# [Exercise prompt]
The expected output is each line in the data below that includes the string "share".

# [Dataset]
******************************
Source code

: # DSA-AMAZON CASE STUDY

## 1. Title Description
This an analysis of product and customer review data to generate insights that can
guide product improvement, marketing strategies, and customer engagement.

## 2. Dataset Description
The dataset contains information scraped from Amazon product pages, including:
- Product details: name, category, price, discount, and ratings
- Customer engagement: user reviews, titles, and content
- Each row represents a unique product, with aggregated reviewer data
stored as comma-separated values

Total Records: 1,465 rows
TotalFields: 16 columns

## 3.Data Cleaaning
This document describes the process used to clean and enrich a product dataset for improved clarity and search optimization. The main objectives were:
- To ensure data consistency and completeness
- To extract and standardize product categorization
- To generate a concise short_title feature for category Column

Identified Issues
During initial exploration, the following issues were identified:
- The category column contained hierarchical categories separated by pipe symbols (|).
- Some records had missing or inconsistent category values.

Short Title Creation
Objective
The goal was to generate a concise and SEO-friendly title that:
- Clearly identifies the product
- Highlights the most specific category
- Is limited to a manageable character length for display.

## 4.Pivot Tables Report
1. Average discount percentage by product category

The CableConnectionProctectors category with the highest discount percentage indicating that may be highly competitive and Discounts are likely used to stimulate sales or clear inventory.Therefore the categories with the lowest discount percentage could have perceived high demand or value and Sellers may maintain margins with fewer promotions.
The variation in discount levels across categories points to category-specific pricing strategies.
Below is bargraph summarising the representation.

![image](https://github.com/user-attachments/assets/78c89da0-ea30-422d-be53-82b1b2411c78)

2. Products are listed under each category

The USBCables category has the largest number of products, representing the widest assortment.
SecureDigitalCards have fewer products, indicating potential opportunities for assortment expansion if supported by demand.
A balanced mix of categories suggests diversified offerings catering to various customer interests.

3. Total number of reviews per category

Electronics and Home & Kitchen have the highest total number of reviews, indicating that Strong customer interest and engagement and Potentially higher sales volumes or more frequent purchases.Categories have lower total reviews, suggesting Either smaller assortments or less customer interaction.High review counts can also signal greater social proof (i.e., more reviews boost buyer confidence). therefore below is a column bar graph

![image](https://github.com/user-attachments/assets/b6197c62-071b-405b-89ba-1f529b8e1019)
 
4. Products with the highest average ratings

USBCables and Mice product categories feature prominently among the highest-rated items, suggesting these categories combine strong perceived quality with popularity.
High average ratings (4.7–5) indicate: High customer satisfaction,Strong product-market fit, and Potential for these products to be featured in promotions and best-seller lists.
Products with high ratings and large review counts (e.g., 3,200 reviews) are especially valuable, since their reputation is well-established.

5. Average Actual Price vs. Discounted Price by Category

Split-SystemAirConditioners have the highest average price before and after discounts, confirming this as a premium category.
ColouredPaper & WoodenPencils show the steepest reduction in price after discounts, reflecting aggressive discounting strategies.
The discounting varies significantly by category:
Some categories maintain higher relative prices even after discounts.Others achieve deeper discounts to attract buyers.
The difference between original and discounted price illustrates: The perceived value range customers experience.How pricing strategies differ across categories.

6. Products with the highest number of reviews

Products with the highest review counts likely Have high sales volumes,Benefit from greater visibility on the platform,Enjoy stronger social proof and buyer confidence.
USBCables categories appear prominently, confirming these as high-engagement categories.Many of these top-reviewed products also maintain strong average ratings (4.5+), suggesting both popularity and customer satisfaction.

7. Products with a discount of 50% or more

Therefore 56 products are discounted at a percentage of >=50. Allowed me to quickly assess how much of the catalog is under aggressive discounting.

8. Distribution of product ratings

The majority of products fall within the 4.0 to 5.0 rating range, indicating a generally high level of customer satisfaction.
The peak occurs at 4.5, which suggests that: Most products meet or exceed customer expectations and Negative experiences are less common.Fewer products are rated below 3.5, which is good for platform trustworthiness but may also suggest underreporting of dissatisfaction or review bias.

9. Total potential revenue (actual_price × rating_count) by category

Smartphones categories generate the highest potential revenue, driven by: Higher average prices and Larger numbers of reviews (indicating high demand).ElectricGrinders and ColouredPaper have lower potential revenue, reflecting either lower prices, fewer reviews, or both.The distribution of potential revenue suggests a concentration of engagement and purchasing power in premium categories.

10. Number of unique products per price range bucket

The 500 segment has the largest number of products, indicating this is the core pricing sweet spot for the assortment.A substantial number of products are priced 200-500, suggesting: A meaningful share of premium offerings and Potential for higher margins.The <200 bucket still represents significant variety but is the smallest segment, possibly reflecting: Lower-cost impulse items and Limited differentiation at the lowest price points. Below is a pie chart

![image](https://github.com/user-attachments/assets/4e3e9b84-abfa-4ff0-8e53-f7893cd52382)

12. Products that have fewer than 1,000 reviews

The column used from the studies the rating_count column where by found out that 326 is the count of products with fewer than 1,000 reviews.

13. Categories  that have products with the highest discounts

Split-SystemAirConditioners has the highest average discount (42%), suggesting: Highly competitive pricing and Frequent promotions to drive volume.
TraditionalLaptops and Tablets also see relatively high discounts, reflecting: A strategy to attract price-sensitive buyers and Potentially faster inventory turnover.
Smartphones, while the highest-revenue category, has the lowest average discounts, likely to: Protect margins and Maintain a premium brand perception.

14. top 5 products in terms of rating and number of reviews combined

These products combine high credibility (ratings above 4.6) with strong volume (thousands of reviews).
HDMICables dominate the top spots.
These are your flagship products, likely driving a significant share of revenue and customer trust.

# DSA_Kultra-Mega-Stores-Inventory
******************************
# [Result for this task]
The 500 segment has the largest number of products, indicating this is the core pricing sweet spot for the assortment.A substantial number of products are priced 200-500, suggesting: A meaningful share of premium offerings and Potential for higher margins.The <200 bucket still represents significant variety but is the smallest segment, possibly reflecting: Lower-cost impulse items and Limited differentiation at the lowest price points. Below is a pie chart
These are your flagship products, likely driving a significant share of revenue and customer trust.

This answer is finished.